Skip to content

Agent Client

A Python client that runs on a separate machine and connects to the Spindrel server over HTTP/SSE. It serves two purposes:

  1. Voice assistant — wake word detection, speech-to-text, text-to-speech. Deploy on a Raspberry Pi, tablet, or any always-on device for a hands-free AI assistant.
  2. Local tool executor — the server can request client-side actions (shell commands, file operations) that execute on the client's machine, not the server. This lets a remote bot help you on your local workstation.

The client communicates via streaming SSE (/chat/stream) and polls for client tool requests. It currently uses legacy (pre-v1) endpoints which still work — a future refresh will bring channel awareness and the v1 API.

Quick Start

cd client && pip install -e .
agent --url http://your-server:8000 --key your-api-key
# or for local dev (pulls API_KEY from .env automatically):
./scripts/dev-client.sh

Commands

Command What it does
/help Show all commands
/new Start a fresh conversation (new session)
/bot <id> Switch to a different bot
/bots List available bots
/tts Toggle text-to-speech on/off
/v Voice input — record, transcribe, send
/vc Voice conversation — continuous back-and-forth
/listen Wake word mode
/session Show current session UUID
/sessions List all sessions
/history Print session message history
/compact Force compaction now
/quit Exit (Ctrl+C also works)

Voice Features

Text-to-Speech — Uses Piper, a fully local neural TTS engine. Enable with --tts flag or /tts command.

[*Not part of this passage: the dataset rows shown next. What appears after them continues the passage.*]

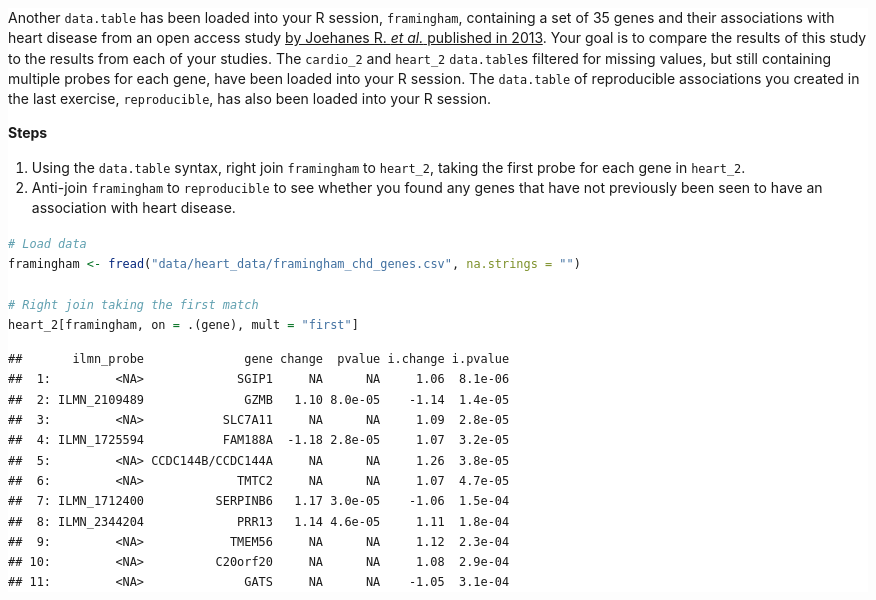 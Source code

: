 Another `data.table` has been loaded into your R session, `framingham`,
containing a set of 35 genes and their associations with heart disease
from an open access study
<a href="https://www.ncbi.nlm.nih.gov/pmc/articles/PMC3684247/">by
Joehanes R. *et al.* published in 2013</a>. Your goal is to compare the
results of this study to the results from each of your studies. The
`cardio_2` and `heart_2` `data.table`s filtered for missing values, but
still containing multiple probes for each gene, have been loaded into
your R session. The `data.table` of reproducible associations you
created in the last exercise, `reproducible`, has also been loaded into
your R session.

**Steps**

1.  Using the `data.table` syntax, right join `framingham` to `heart_2`,
    taking the first probe for each gene in `heart_2`.
2.  Anti-join `framingham` to `reproducible` to see whether you found
    any genes that have not previously been seen to have an association
    with heart disease.

``` r
# Load data
framingham <- fread("data/heart_data/framingham_chd_genes.csv", na.strings = "")

# Right join taking the first match
heart_2[framingham, on = .(gene), mult = "first"]
```

    ##       ilmn_probe              gene change  pvalue i.change i.pvalue
    ##  1:         <NA>             SGIP1     NA      NA     1.06  8.1e-06
    ##  2: ILMN_2109489              GZMB   1.10 8.0e-05    -1.14  1.4e-05
    ##  3:         <NA>           SLC7A11     NA      NA     1.09  2.8e-05
    ##  4: ILMN_1725594           FAM188A  -1.18 2.8e-05     1.07  3.2e-05
    ##  5:         <NA> CCDC144B/CCDC144A     NA      NA     1.26  3.8e-05
    ##  6:         <NA>             TMTC2     NA      NA     1.07  4.7e-05
    ##  7: ILMN_1712400          SERPINB6   1.17 3.0e-05    -1.06  1.5e-04
    ##  8: ILMN_2344204             PRR13   1.14 4.6e-05     1.11  1.8e-04
    ##  9:         <NA>            TMEM56     NA      NA     1.12  2.3e-04
    ## 10:         <NA>          C20orf20     NA      NA     1.08  2.9e-04
    ## 11:         <NA>              GATS     NA      NA    -1.05  3.1e-04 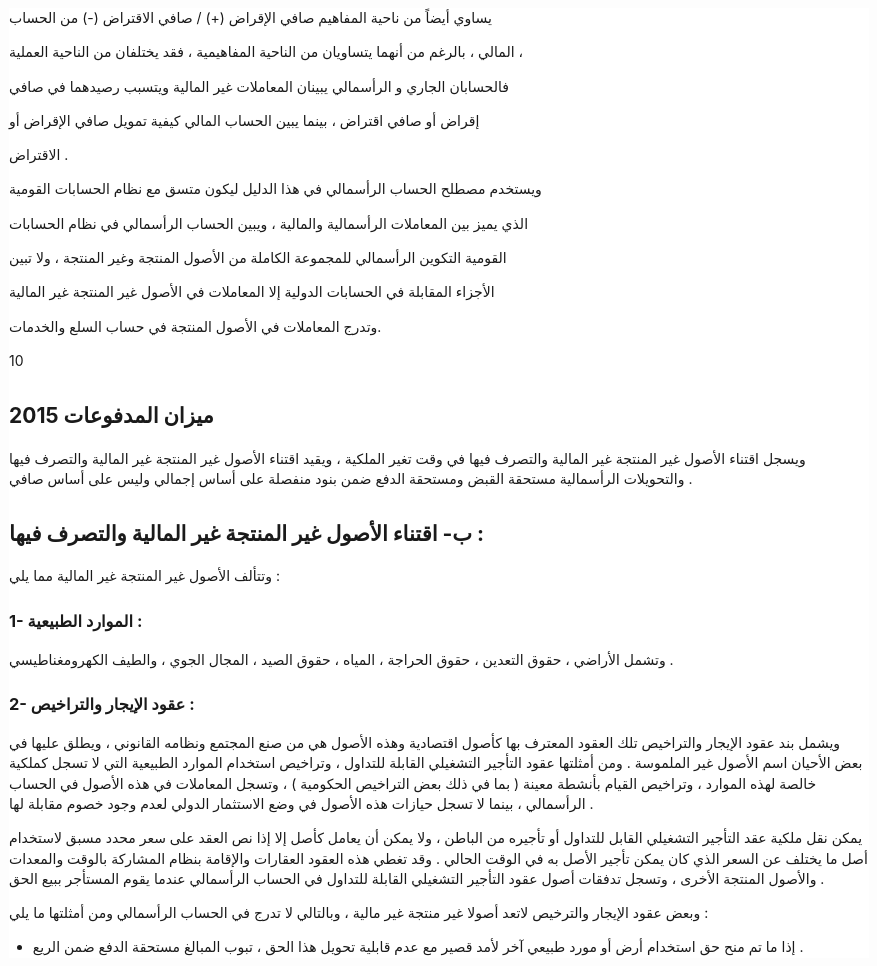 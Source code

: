 يساوي أيضاً من ناحية المفاهيم صافي الإقراض (+) / صافي الاقتراض (-) من الحساب

المالي ، بالرغم من أنهما يتساويان من الناحية المفاهيمية ، فقد يختلفان من الناحية العملية ،

فالحسابان الجاري و الرأسمالي يبينان المعاملات غير المالية ويتسبب رصيدهما في صافي

إقراض أو صافي اقتراض ، بينما يبين الحساب المالي كيفية تمويل صافي الإقراض أو

الاقتراض .

ويستخدم مصطلح الحساب الرأسمالي في هذا الدليل ليكون متسق مع نظام الحسابات القومية

الذي يميز بين المعاملات الرأسمالية والمالية ، ويبين الحساب الرأسمالي في نظام الحسابات

القومية التكوين الرأسمالي للمجموعة الكاملة من الأصول المنتجة وغير المنتجة ، ولا تبين

الأجزاء المقابلة في الحسابات الدولية إلا المعاملات في الأصول غير المنتجة غير المالية

وتدرج المعاملات في الأصول المنتجة في حساب السلع والخدمات.

10

ميزان المدفوعات 2015
---
ويسجل اقتناء الأصول غير المنتجة غير المالية والتصرف فيها في وقت تغير الملكية ، ويقيد
اقتناء الأصول غير المنتجة غير المالية والتصرف فيها والتحويلات الرأسمالية مستحقة
القبض ومستحقة الدفع ضمن بنود منفصلة على أساس إجمالي وليس على أساس صافي .

## ب- اقتناء الأصول غير المنتجة غير المالية والتصرف فيها :

وتتألف الأصول غير المنتجة غير المالية مما يلي :

### 1- الموارد الطبيعية :

وتشمل الأراضي ، حقوق التعدين ، حقوق الحراجة ، المياه ، حقوق الصيد ، المجال الجوي ،
والطيف الكهرومغناطيسي .

### 2- عقود الإيجار والتراخيص :

ويشمل بند عقود الإيجار والتراخيص تلك العقود المعترف بها كأصول اقتصادية وهذه
الأصول هي من صنع المجتمع ونظامه القانوني ، ويطلق عليها في بعض الأحيان اسم
الأصول غير الملموسة . ومن أمثلتها عقود التأجير التشغيلي القابلة للتداول ، وتراخيص
استخدام الموارد الطبيعية التي لا تسجل كملكية خالصة لهذه الموارد ، وتراخيص القيام
بأنشطة معينة ( بما في ذلك بعض التراخيص الحكومية ) ، وتسجل المعاملات في هذه
الأصول في الحساب الرأسمالي ، بينما لا تسجل حيازات هذه الأصول في وضع الاستثمار
الدولي لعدم وجود خصوم مقابلة لها .

يمكن نقل ملكية عقد التأجير التشغيلي القابل للتداول أو تأجيره من الباطن ، ولا يمكن أن
يعامل كأصل إلا إذا نص العقد على سعر محدد مسبق لاستخدام أصل ما يختلف عن السعر
الذي كان يمكن تأجير الأصل به في الوقت الحالي . وقد تغطي هذه العقود العقارات والإقامة
بنظام المشاركة بالوقت والمعدات والأصول المنتجة الأخرى ، وتسجل تدفقات أصول عقود
التأجير التشغيلي القابلة للتداول في الحساب الرأسمالي عندما يقوم المستأجر ببيع الحق .

وبعض عقود الإيجار والترخيص لاتعد أصولا غير منتجة غير مالية ، وبالتالي لا تدرج في
الحساب الرأسمالي ومن أمثلتها ما يلي :

- إذا ما تم منح حق استخدام أرض أو مورد طبيعي آخر لأمد قصير مع عدم قابلية
تحويل هذا الحق ، تبوب المبالغ مستحقة الدفع ضمن الريع .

Speech-to-Text — Server-side transcription via faster-whisper. The client sends audio to POST /transcribe. Falls back to local transcription if server is unreachable.

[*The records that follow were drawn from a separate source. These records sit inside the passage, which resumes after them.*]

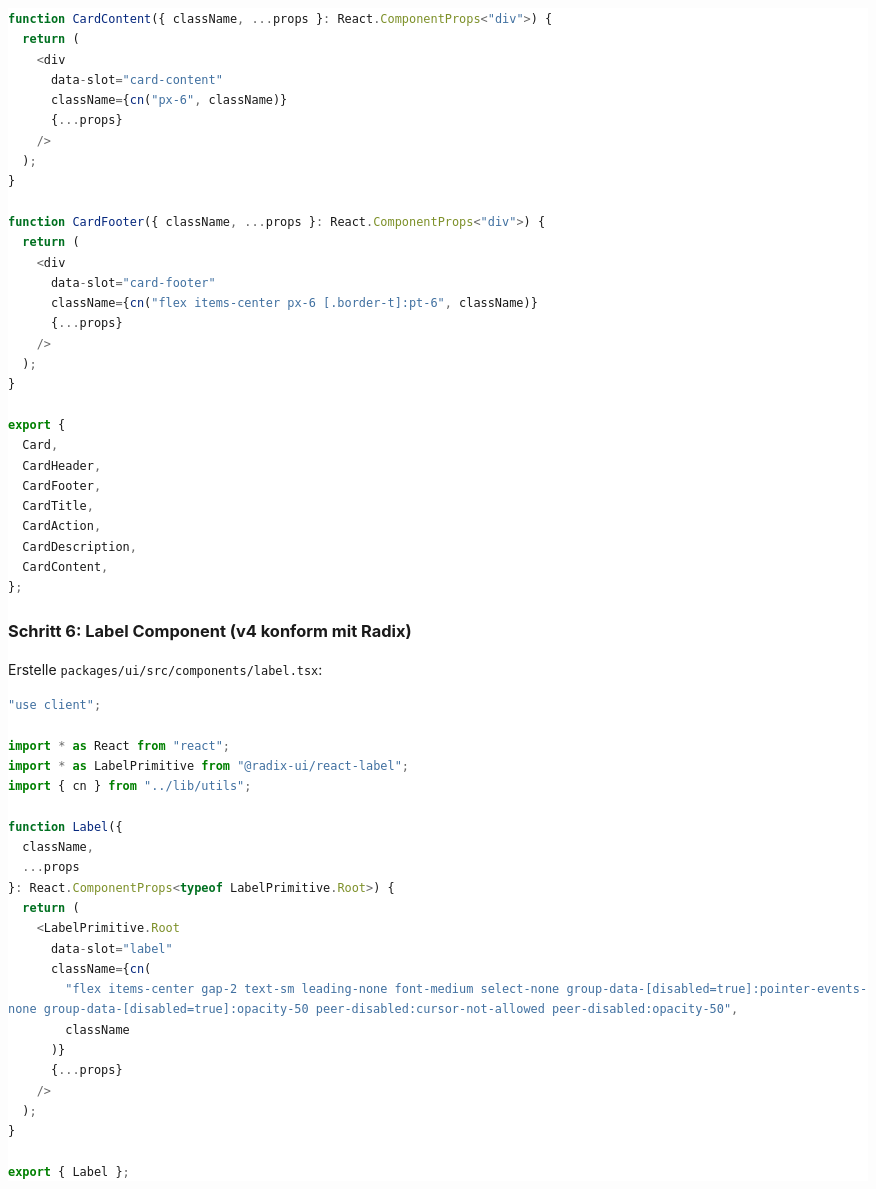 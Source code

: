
 ```typescript
function CardContent({ className, ...props }: React.ComponentProps<"div">) {
  return (
    <div
      data-slot="card-content"
      className={cn("px-6", className)}
      {...props}
    />
  );
}

function CardFooter({ className, ...props }: React.ComponentProps<"div">) {
  return (
    <div
      data-slot="card-footer"
      className={cn("flex items-center px-6 [.border-t]:pt-6", className)}
      {...props}
    />
  );
}

export {
  Card,
  CardHeader,
  CardFooter,
  CardTitle,
  CardAction,
  CardDescription,
  CardContent,
};
```

### Schritt 6: Label Component (v4 konform mit Radix)
Erstelle `packages/ui/src/components/label.tsx`:

```typescript
"use client";

import * as React from "react";
import * as LabelPrimitive from "@radix-ui/react-label";
import { cn } from "../lib/utils";

function Label({
  className,
  ...props
}: React.ComponentProps<typeof LabelPrimitive.Root>) {
  return (
    <LabelPrimitive.Root
      data-slot="label"
      className={cn(
        "flex items-center gap-2 text-sm leading-none font-medium select-none group-data-[disabled=true]:pointer-events-none group-data-[disabled=true]:opacity-50 peer-disabled:cursor-not-allowed peer-disabled:opacity-50",
        className
      )}
      {...props}
    />
  );
}

export { Label };
```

Wake Word — Uses openwakeword. Type /listen or start with --listen. Configure wake words:

# ~/.config/agent-client/config.env
WAKE_WORDS=hey_jarvis,hey_computer

Silent Responses — Bots can use [silent]...[/silent] tags to show text without speaking it aloud.

Voice Configuration

All optional, in ~/.config/agent-client/config.env:

TTS_ENABLED=true
PIPER_MODEL=en_US-lessac-medium
TTS_SPEED=1.0
LISTEN_SOUND=chime                # chime | beep | ping
WHISPER_MODEL=base.en
WAKE_WORDS=hey_jarvis,hey_computer

Server STT Config

STT_PROVIDER=local                  # "local" (faster-whisper)
WHISPER_MODEL=base.en
WHISPER_DEVICE=auto                 # auto | cpu | cuda
WHISPER_COMPUTE_TYPE=auto
WHISPER_BEAM_SIZE=1
WHISPER_LANGUAGE=en

Settings Priority

  1. ~/.config/agent-client/config.env (persistent config)
  2. Environment variables
  3. CLI flags (--url, --key, --bot, --tts, --listen)

Android Client

A React Native (Expo bare workflow) voice assistant app for Android tablets. Supports voice input, TTS, wake word detection (Picovoice Porcupine), and runs as a foreground service.

Quick Start

cd android-client
npm install
npx expo prebuild
ANDROID_HOME=/path/to/sdk npx expo run:android

Config from .env

The Android client reads your server's .env at build time:

ANDROID_AGENT_URL=http://192.168.1.100:8000
PICOVOICE_ACCESS_KEY=your-key-here     # free from console.picovoice.ai

Transcription Modes

  • Server (Whisper) — Audio sent to POST /transcribe (default)
  • Local (Cheetah) — On-device via Picovoice Cheetah (no audio sent for STT)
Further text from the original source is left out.